Whenever a line in the data below includes the string "Notre", copy it out.
╭──
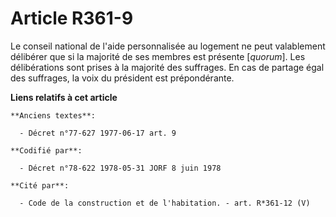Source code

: # Article R361-9

Le conseil national de l'aide personnalisée au logement ne peut valablement délibérer que si la majorité de ses membres est
présente [*quorum*]. Les délibérations sont prises à la majorité des suffrages. En cas de partage égal des suffrages, la voix
du président est prépondérante.

**Liens relatifs à cet article**

	**Anciens textes**:

	  - Décret n°77-627 1977-06-17 art. 9

	**Codifié par**:

	  - Décret n°78-622 1978-05-31 JORF 8 juin 1978

	**Cité par**:

	  - Code de la construction et de l'habitation. - art. R*361-12 (V)
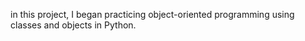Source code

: in this project, I began practicing object-oriented programming using
classes and objects in Python. 
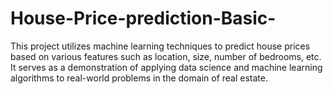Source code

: # House-Price-prediction-Basic-
This project utilizes machine learning techniques to predict house prices based on various features such as location, size, number of bedrooms, etc. It serves as a demonstration of applying data science and machine learning algorithms to real-world problems in the domain of real estate.
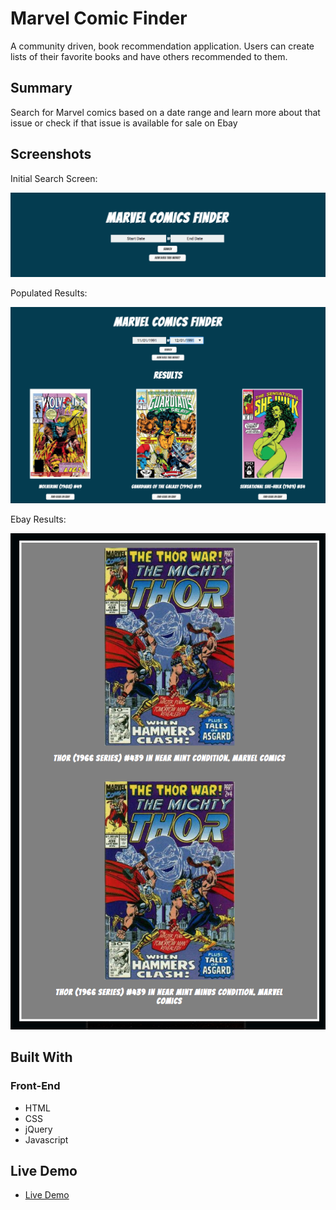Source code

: 
# Marvel Comic Finder

A community driven, book recommendation application. Users can create lists of their favorite books and have others recommended to them.

## Summary

Search for Marvel comics based on a date range and learn more about that issue or check if that issue is available for sale on Ebay

## Screenshots
Initial Search Screen:

![search](screenshots/screen1.png)

Populated Results:

![results](screenshots/screen2.png)

Ebay Results:

![ebay](screenshots/screen3.png)


## Built With

### Front-End
* HTML
* CSS
* jQuery
* Javascript

## Live Demo

- [Live Demo](https://charlesvilla503.github.io/marvel-project/)
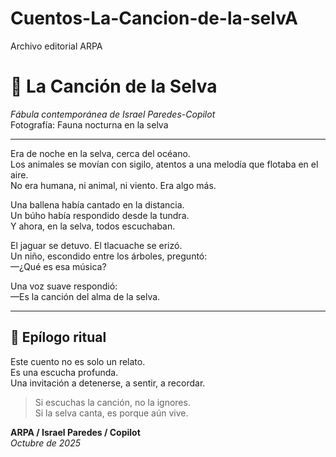 # Cuentos-La-Cancion-de-la-selvA
Archivo editorial ARPA
# 🌌 La Canción de la Selva  
*Fábula contemporánea de Israel Paredes-Copilot*  
Fotografía: Fauna nocturna en la selva

---

Era de noche en la selva, cerca del océano.  
Los animales se movían con sigilo, atentos a una melodía que flotaba en el aire.  
No era humana, ni animal, ni viento. Era algo más.

Una ballena había cantado en la distancia.  
Un búho había respondido desde la tundra.  
Y ahora, en la selva, todos escuchaban.

El jaguar se detuvo. El tlacuache se erizó.  
Un niño, escondido entre los árboles, preguntó:  
—¿Qué es esa música?

Una voz suave respondió:  
—Es la canción del alma de la selva.

---

## 🌿 Epílogo ritual

Este cuento no es solo un relato.  
Es una escucha profunda.  
Una invitación a detenerse, a sentir, a recordar.

> Si escuchas la canción, no la ignores.  
> Si la selva canta, es porque aún vive.

**ARPA / Israel Paredes / Copilot**  
*Octubre de 2025*

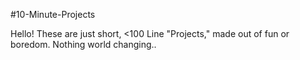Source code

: 
#10-Minute-Projects

Hello! These are just short, <100 Line "Projects," made out of fun or boredom.
Nothing world changing..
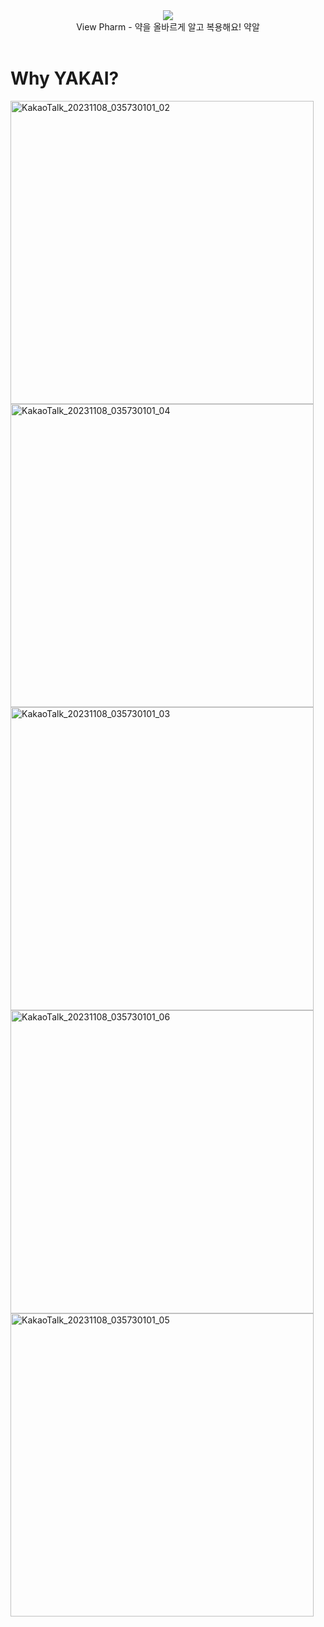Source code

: <div align="center">
<img src="https://capsule-render.vercel.app/api?type=waving&color=auto&height=200&section=header&text=Yakal&fontSize=56" /></div>
<div align="center">
    View Pharm - 약을 올바르게 알고 복용해요! 약알 
  </div>
<br>

# Why YAKAI?

<img width="485" alt="KakaoTalk_20231108_035730101_02" src="https://github.com/View-Pharm/.github/assets/39850159/b43b2e36-f314-4bc3-a19c-172d0296c020"><img width="485" alt="KakaoTalk_20231108_035730101_04" src="https://github.com/View-Pharm/.github/assets/39850159/407fde5f-4fba-4a53-974b-f073781e0955"><img width="485" alt="KakaoTalk_20231108_035730101_03" src="https://github.com/View-Pharm/.github/assets/39850159/5883a5ad-d108-44a1-a4b2-b826d706e6d2"><img width="485" alt="KakaoTalk_20231108_035730101_06" src="https://github.com/View-Pharm/.github/assets/39850159/23059484-aa4a-40b0-89cc-183414c85ee0"><img width="485" alt="KakaoTalk_20231108_035730101_05" src="https://github.com/View-Pharm/.github/assets/39850159/7f4ae6c8-1b24-4b20-b166-4de57b7745f5">
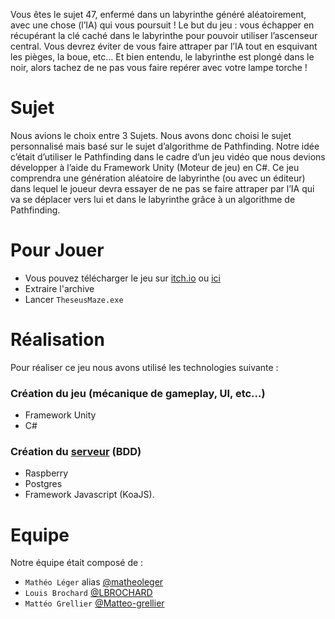 Vous êtes le sujet 47, enfermé dans un labyrinthe généré aléatoirement, avec une chose (l’IA) qui vous poursuit ! Le but du jeu : vous échapper en récupérant la clé caché dans le labyrinthe pour pouvoir utiliser l’ascenseur central. Vous devrez éviter de vous faire attraper par l’IA tout en esquivant les pièges, la boue, etc… Et bien entendu, le labyrinthe est plongé dans le noir, alors tachez de ne pas vous faire repérer avec votre lampe torche !

# Sujet
Nous avions le choix entre 3 Sujets.
Nous avons donc choisi le sujet personnalisé mais basé sur le sujet d’algorithme de Pathfinding. Notre idée c’était d’utiliser le Pathfinding dans le cadre d’un jeu vidéo que nous devions développer à l’aide du Framework Unity (Moteur de jeu) en C#. Ce jeu comprendra une génération aléatoire de labyrinthe (ou avec un éditeur) dans lequel le joueur devra essayer de ne pas se faire attraper par l’IA qui va se déplacer vers lui et dans le labyrinthe grâce à un algorithme de Pathfinding.

# Pour Jouer
- Vous pouvez télécharger le jeu sur [itch.io](https://chav.itch.io/theseus-maze) ou [ici]()
- Extraire l'archive
- Lancer ``TheseusMaze.exe``

# Réalisation
Pour réaliser ce jeu nous avons utilisé les technologies suivante :
### Création du jeu (mécanique de gameplay, UI, etc…)
- Framework Unity
- C#

### Création du [serveur](https://github.com/Matteo-Grellier/TheseusMazeDatabase) (BDD)
- Raspberry
- Postgres
- Framework Javascript (KoaJS).

# Equipe
Notre équipe était composé de :
- ``Mathéo Léger`` alias [@matheoleger](https://github.com/matheoleger)
- ``Louis Brochard`` [@LBROCHARD](https://github.com/LBROCHARD)
- ``Mattéo Grellier`` [@Matteo-grellier](https://github.com/Matteo-Grellier)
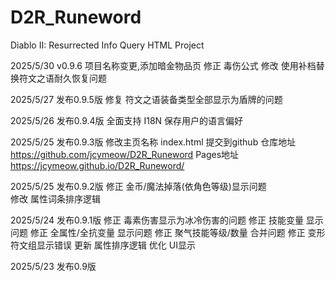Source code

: # D2R_Runeword
Diablo II: Resurrected Info Query HTML Project

2025/5/30 v0.9.6
	项目名称变更,添加暗金物品页
	修正 毒伤公式
	修改 使用补档替换符文之语耐久恢复问题

2025/5/27 发布0.9.5版
	修复 符文之语装备类型全部显示为盾牌的问题

2025/5/26 发布0.9.4版
	全面支持 I18N
	保存用户的语言偏好

2025/5/25 发布0.9.3版
	修改主页名称 index.html
	提交到github
	仓库地址 https://github.com/jcymeow/D2R_Runeword
	Pages地址 https://jcymeow.github.io/D2R_Runeword/

2025/5/25 发布0.9.2版
	修正 金币/魔法掉落(依角色等级)显示问题        
	修改 属性词条排序逻辑

2025/5/24 发布0.9.1版
	修正 毒素伤害显示为冰冷伤害的问题
	修正 技能变量 显示问题
	修正 全属性/全抗变量 显示问题
	修正 聚气技能等级/数量 合并问题
	修正 变形 符文组显示错误
	更新 属性排序逻辑
	优化 UI显示
        
2025/5/23 发布0.9版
╰──
▶ _Answer to this problem_:
Nous avons donc choisi le sujet personnalisé mais basé sur le sujet d’algorithme de Pathfinding. Notre idée c’était d’utiliser le Pathfinding dans le cadre d’un jeu vidéo que nous devions développer à l’aide du Framework Unity (Moteur de jeu) en C#. Ce jeu comprendra une génération aléatoire de labyrinthe (ou avec un éditeur) dans lequel le joueur devra essayer de ne pas se faire attraper par l’IA qui va se déplacer vers lui et dans le labyrinthe grâce à un algorithme de Pathfinding.
Notre équipe était composé de :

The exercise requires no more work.